Using this method you can also expire the actual submitted form. So brute forcing the key will be useless as well.

The only real way this method gets cracked is if the users session id gets compromised.
arty on July 2nd, 2008 7:20 pm

I also would suggest a pool of several tokens for a single user. If a user uses tabs he makes his old generated forms useless if you just overwrite your old token. So give the user about 5-10 tokens as max and delete them if they are used.
Joost Pluijmers on July 3rd, 2008 2:32 pm

Iam currently developing a fool proof token alternator. This means that within a set time frame a new token is generated for the site, how is this different? Because this token system won’t break the active sessions. Iam creating some sort of window algorithm for it, where within this window you get assigned a new token.

Iam planning to use this as a seed for HMAC, per-page keys and maybe even session id’s. This just guarantees several things:
- The request really comes from my domain.
- Nearly eliminates brute force attacks.
- Replay attacks will also be gone due to page-keys.

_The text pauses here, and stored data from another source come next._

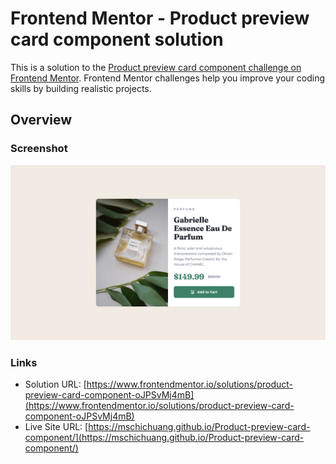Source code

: # Frontend Mentor - Product preview card component solution

This is a solution to the [Product preview card component challenge on Frontend Mentor](https://www.frontendmentor.io/challenges/product-preview-card-component-GO7UmttRfa). Frontend Mentor challenges help you improve your coding skills by building realistic projects.

## Overview

### Screenshot

![](./screenshot.png)

### Links

- Solution URL: [https://www.frontendmentor.io/solutions/product-preview-card-component-oJPSvMj4mB](https://www.frontendmentor.io/solutions/product-preview-card-component-oJPSvMj4mB)
- Live Site URL: [https://mschichuang.github.io/Product-preview-card-component/](https://mschichuang.github.io/Product-preview-card-component/)
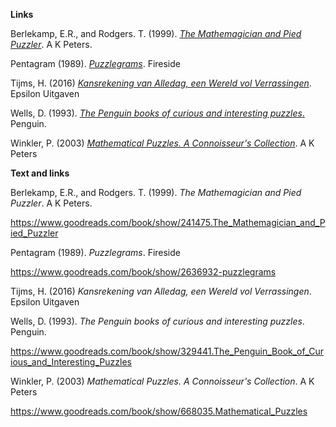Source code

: **Links**

Berlekamp, E.R., and Rodgers. T. (1999). [*The Mathemagician and Pied Puzzler*](https://www.goodreads.com/book/show/241475.The_Mathemagician_and_Pied_Puzzler). A K Peters.

Pentagram (1989). [*Puzzlegrams*](https://www.goodreads.com/book/show/2636932-puzzlegrams). Fireside 

Tijms, H. (2016) [*Kansrekening van Alledag, een Wereld vol Verrassingen*](https://www.epsilon-uitgaven.nl/wetenschappelijke-reeks/kansrekening-van-alledag-een-wereld-vol-verrassingen/11004). Epsilon Uitgaven

Wells, D. (1993). [*The Penguin books of curious and interesting puzzles*.](https://www.goodreads.com/book/show/329441.The_Penguin_Book_of_Curious_and_Interesting_Puzzles) Penguin.

Winkler, P. (2003) [*Mathematical Puzzles. A Connoisseur's Collection*](https://www.goodreads.com/book/show/668035.Mathematical_Puzzles). A K Peters





**Text and links**

Berlekamp, E.R., and Rodgers. T. (1999). *The Mathemagician and Pied Puzzler*. A K Peters.

https://www.goodreads.com/book/show/241475.The_Mathemagician_and_Pied_Puzzler

Pentagram (1989). *Puzzlegrams*. Fireside 

https://www.goodreads.com/book/show/2636932-puzzlegrams

Tijms, H. (2016) *Kansrekening van Alledag, een Wereld vol Verrassingen*. Epsilon Uitgaven

Wells, D. (1993). *The Penguin books of curious and interesting puzzles*. Penguin.

https://www.goodreads.com/book/show/329441.The_Penguin_Book_of_Curious_and_Interesting_Puzzles

Winkler, P. (2003) *Mathematical Puzzles. A Connoisseur's Collection*. A K Peters

https://www.goodreads.com/book/show/668035.Mathematical_Puzzles

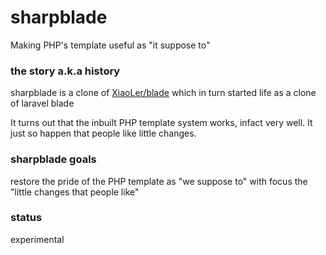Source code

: # sharpblade
Making PHP's template useful as "it suppose to"

### the story a.k.a history
sharpblade is a clone of [XiaoLer/blade](https://github.com/XiaoLer/blade) which in turn started life as a clone of laravel blade

It turns out that the inbuilt PHP template system works, infact very well. It just so happen that people like little changes.

### sharpblade goals
restore the pride of the PHP template as "we suppose to" with focus the "little changes that people like"

### status
experimental
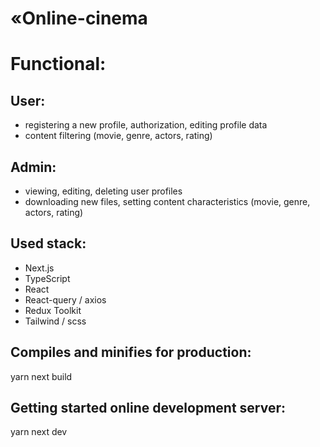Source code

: # «Online-cinema

# Functional:

## User:

- registering a new profile, authorization, editing profile data
- content filtering (movie, genre, actors, rating)

## Admin:

- viewing, editing, deleting user profiles
- downloading new files, setting content characteristics (movie, genre, actors, rating)

## Used stack:

- Next.js
- TypeScript
- React
- React-query / axios
- Redux Toolkit
- Tailwind / scss

## Compiles and minifies for production:

yarn next build

## Getting started online development server:

yarn next dev
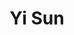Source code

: ---
# Display name

title: Yi Sun
user_groups: ["Graduated Master Students"]



organizations:
- name: 1999-2002 

Interests:
- Multi-scale methods for inverse modeling in 1-D MOS capacitor

---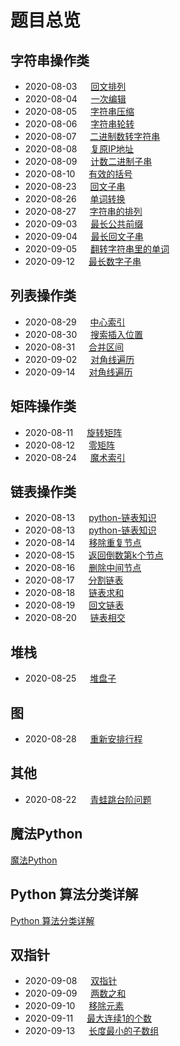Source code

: # 题目总览

## 字符串操作类

* 2020-08-03 &emsp; [回文排列](/python/字符串操作/回文排列.md)
* 2020-08-04 &emsp; [一次编辑](/python/字符串操作/一次编辑.md)
* 2020-08-05 &emsp; [字符串压缩](/python/字符串操作/字符串压缩.md)
* 2020-08-06 &emsp; [字符串轮转](/python/字符串操作/字符串轮转.md)
* 2020-08-07 &emsp; [二进制数转字符串](/python/字符串操作/二进制数转字符串.md)
* 2020-08-08 &emsp; [复原IP地址](/python/字符串操作/复原IP地址.md)
* 2020-08-09 &emsp; [计数二进制子串](/python/字符串操作/计数二进制子串.md)
* 2020-08-10 &emsp; [有效的括号](/python/字符串操作/有效的括号.md)
* 2020-08-23 &emsp; [回文子串](/python/字符串操作/回文子串.md)
* 2020-08-26 &emsp; [单词转换](/python/字符串操作/单词转换.md)
* 2020-08-27 &emsp; [字符串的排列](/python/字符串操作/字符串的排列.md)
* 2020-09-03 &emsp; [最长公共前缀](/python/字符串操作/最长公共前缀.md)
* 2020-09-04 &emsp; [最长回文子串](/python/字符串操作/最长回文子串.md)
* 2020-09-05 &emsp; [翻转字符串里的单词](/python/字符串操作/翻转字符串里的单词.md)
* 2020-09-12 &emsp; [最长数字子串](/python/字符串操作/最长数字子串.md)

## 列表操作类

* 2020-08-29 &emsp; [中心索引](/python/列表/中心索引.md)
* 2020-08-30 &emsp; [搜索插入位置](/python/列表/搜索插入位置.md)
* 2020-08-31 &emsp; [合并区间](/python/列表/合并区间.md)
* 2020-09-02 &emsp; [对角线遍历](/python/列表/对角线遍历.md)
* 2020-09-14 &emsp; [对角线遍历](/python/列表/旋转数组.md)

## 矩阵操作类

* 2020-08-11 &emsp; [旋转矩阵](/python/矩阵/旋转矩阵.md)
* 2020-08-12 &emsp; [零矩阵](/python/矩阵/零矩阵.md)
* 2020-08-24 &emsp; [魔术索引](/python/矩阵/魔术索引.md)

## 链表操作类

* 2020-08-13 &emsp; [python-链表知识](/python/链表/链表基础知识.md)
* 2020-08-13 &emsp; [python-链表知识](/python/链表/链表基础知识.md)
* 2020-08-14 &emsp; [移除重复节点](/python/链表/移除重复节点.md)
* 2020-08-15 &emsp; [返回倒数第k个节点](/python/链表/返回倒数第k个节点.md)
* 2020-08-16 &emsp; [删除中间节点](/python/链表/删除中间节点.md)
* 2020-08-17 &emsp; [分割链表](/python/链表/分割链表.md)
* 2020-08-18 &emsp; [链表求和](/python/链表/链表求和.md)
* 2020-08-19 &emsp; [回文链表](/python/链表/回文链表.md)
* 2020-08-20 &emsp; [链表相交](/python/链表/链表相交.md)

## 堆栈

* 2020-08-25 &emsp; [堆盘子](/python/堆栈/堆盘子.md)

## 图

* 2020-08-28 &emsp; [重新安排行程](/python/图/重新安排行程.md)

## 其他

* 2020-08-22 &emsp; [青蛙跳台阶问题](/python/其他/青蛙跳台阶问题.md)

## 魔法Python

[魔法Python](/magic/README.md)

## Python 算法分类详解

[Python 算法分类详解](/python_algorithm/README.md)

## 双指针

* 2020-09-08 &emsp; [双指针](/python/双指针/双指针.md)
* 2020-09-09 &emsp; [两数之和](/python/双指针/两数之和.md)
* 2020-09-10 &emsp; [移除元素](/python/双指针/移除元素.md)
* 2020-09-11 &emsp; [最大连续1的个数](/python/双指针/最大连续1的个数.md)
* 2020-09-13 &emsp; [长度最小的子数组](/python/双指针/长度最小的子数组.md)

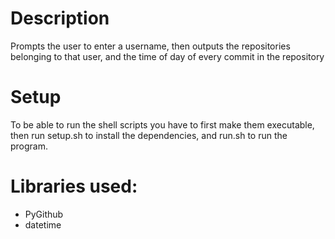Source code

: # Description
  Prompts the user to enter a username, then outputs the repositories belonging to that user, and the time of day of every
  commit in the repository
# Setup
  To be able to run the shell scripts you have to first make them executable, then run setup.sh to install the dependencies,
  and run.sh to run the program.
# Libraries used:
- PyGithub
- datetime
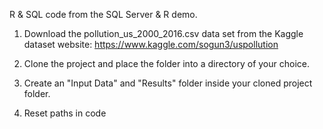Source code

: R & SQL code from the SQL Server & R demo.

1. Download the pollution_us_2000_2016.csv data set from the Kaggle dataset website:
	https://www.kaggle.com/sogun3/uspollution
	
2. Clone the project and place the folder into a directory of your choice.

3. Create an "Input Data" and "Results" folder inside your cloned project folder. 

4. Reset paths in code

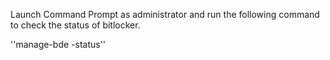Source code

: Launch Command Prompt as administrator and run the following command to check the status of bitlocker. 

''manage-bde -status''
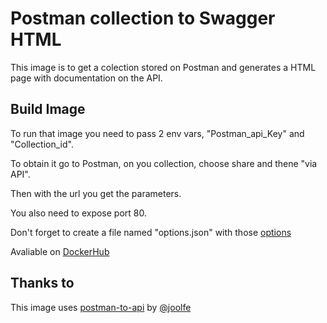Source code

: # Postman collection to Swagger HTML
This image is to get a colection stored on Postman and generates a HTML page with documentation on the API.

## Build Image

To run that image you need to pass 2 env vars, "Postman_api_Key" and "Collection_id".

To obtain it go to Postman, on you collection, choose share and thene "via API".

Then with the url you get the parameters.

You also need to expose port 80.

Don't forget to create a file named "options.json" with those [options](https://joolfe.github.io/postman-to-openapi/#options)

Avaliable on [DockerHub](https://hub.docker.com/r/poiou123/postman-to-html)

## Thanks to

This image uses [postman-to-api](https://github.com/joolfe/postman-to-openapi) by [@joolfe](https://github.com/joolfe)

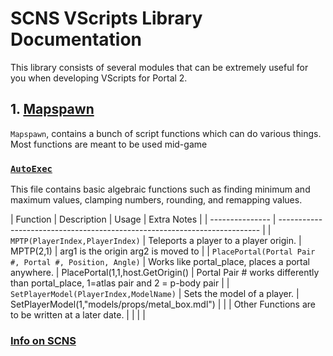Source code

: # SCNS VScripts Library Documentation

This library consists of several modules that can be extremely useful for you when developing VScripts for Portal 2.

## 1. [Mapspawn](Mapspawn.nut)

`Mapspawn`, contains a bunch of script functions which can do various things. Most functions are meant to be used mid-game

### [`AutoExec`](autoexec.cfg)

This file contains basic algebraic functions such as finding minimum and maximum values, clamping numbers, rounding, and remapping values.

| Function | Description | Usage | Extra Notes |
| --------------- | ------------------------------------------------------------------------- |
| `MPTP(PlayerIndex,PlayerIndex)` | Teleports a player to a player origin. | MPTP(2,1) | arg1 is the origin arg2 is moved to |
| `PlacePortal(Portal Pair #, Portal #, Position, Angle)` | Works like portal_place, places a portal anywhere. | PlacePortal(1,1,host.GetOrigin() | Portal Pair # works differently than portal_place, 1=atlas pair and 2 = p-body pair |
| `SetPlayerModel(PlayerIndex,ModelName)` | Sets the model of a player. | SetPlayerModel(1,"models/props/metal_box.mdl") |  |
| Other Functions are to be written at a later date. |  |  |  |

### [Info on SCNS](readme.md)
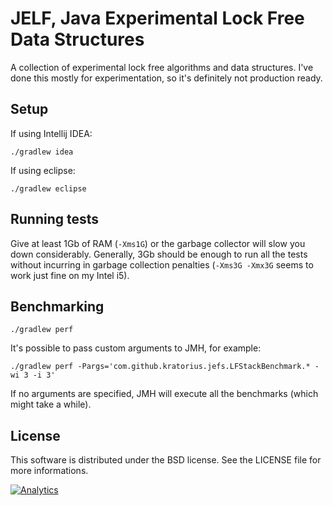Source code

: JELF, Java Experimental Lock Free Data Structures
=================================================

A collection of experimental lock free algorithms and data structures.
I've done this mostly for experimentation, so it's definitely not production
ready.


Setup
-----
If using Intellij IDEA:

    ./gradlew idea


If using eclipse:

    ./gradlew eclipse


Running tests
-------------
Give at least 1Gb of RAM (`-Xms1G`) or the garbage collector will slow you down
considerably. Generally, 3Gb should be enough to run all the tests without
incurring in garbage collection penalties (`-Xms3G -Xmx3G` seems to work just fine
on my Intel i5).


Benchmarking
------------

    ./gradlew perf

It's possible to pass custom arguments to JMH, for example:

    ./gradlew perf -Pargs='com.github.kratorius.jefs.LFStackBenchmark.* -wi 3 -i 3'

If no arguments are specified, JMH will execute all the benchmarks (which might take
a while).

License
-------
This software is distributed under the BSD license. See the LICENSE file
for more informations.

[![Analytics](https://ga-beacon.appspot.com/UA-184881-14/jelf)](https://github.com/igrigorik/ga-beacon)

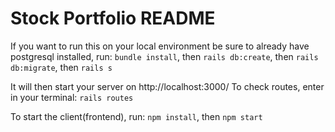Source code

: # Stock Portfolio README

If you want to run this on your local environment be sure to already have postgresql installed, run:
`bundle install`, then
`rails db:create`, then
`rails db:migrate`, then
`rails s`

It will then start your server on http://localhost:3000/
To check routes, enter in your terminal: 
`rails routes`

To start the client(frontend), run:
`npm install`, then
`npm start`
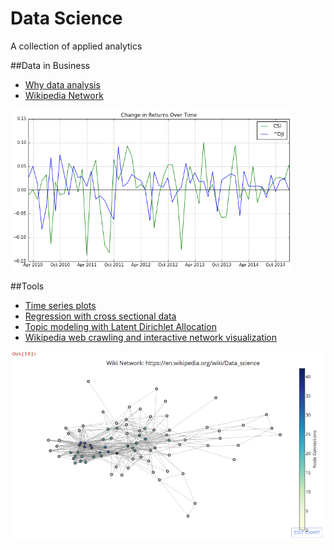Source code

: # Data Science
A collection of applied analytics

##Data in Business

* [Why data analysis](https://github.com/tyfal/Data-Science/blob/master/WhyDataAnalysis.ipynb)
* [Wikipedia Network](https://github.com/tyfal/Data-Science/blob/master/WikiWeb.ipynb)

<img src="https://github.com/tyfal/Data-Science/blob/master/Images/timeseries.png" alt="time series graph" width = "450" />

##Tools

* [Time series plots](https://github.com/tyfal/Data-Science/blob/master/TimeSeries.ipynb)
* [Regression with cross sectional data](https://github.com/tyfal/Data-Science/blob/master/Regression.ipynb)
* [Topic modeling with Latent Dirichlet Allocation](https://github.com/tyfal/Data-Science/blob/master/LDA-V4.py)
* [Wikipedia web crawling and interactive network visualization](https://github.com/tyfal/Data-Science/blob/master/wiki_web_crawler.py)

![wiki](https://github.com/tyfal/Data-Science/blob/master/Images/wiki-network-image.png)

Now I just need to figure out a good solution against session fixation.
Roshan on July 3rd, 2008 4:44 pm

@Joost - All the best for the developing full proof soloution for token alternator and hope to get the good soultion against session fixation…

if you find the better solution don’t forget to post that here as well..
Joe on July 21st, 2008 4:13 pm

Why don’t you guys use image captcha? this concept has been used since the year 2000 to protect automatic post or bruteforce attack, even this comment form i’m posting right now is using captcha spam protection. but it is text based captcha wont achieve 100% protection.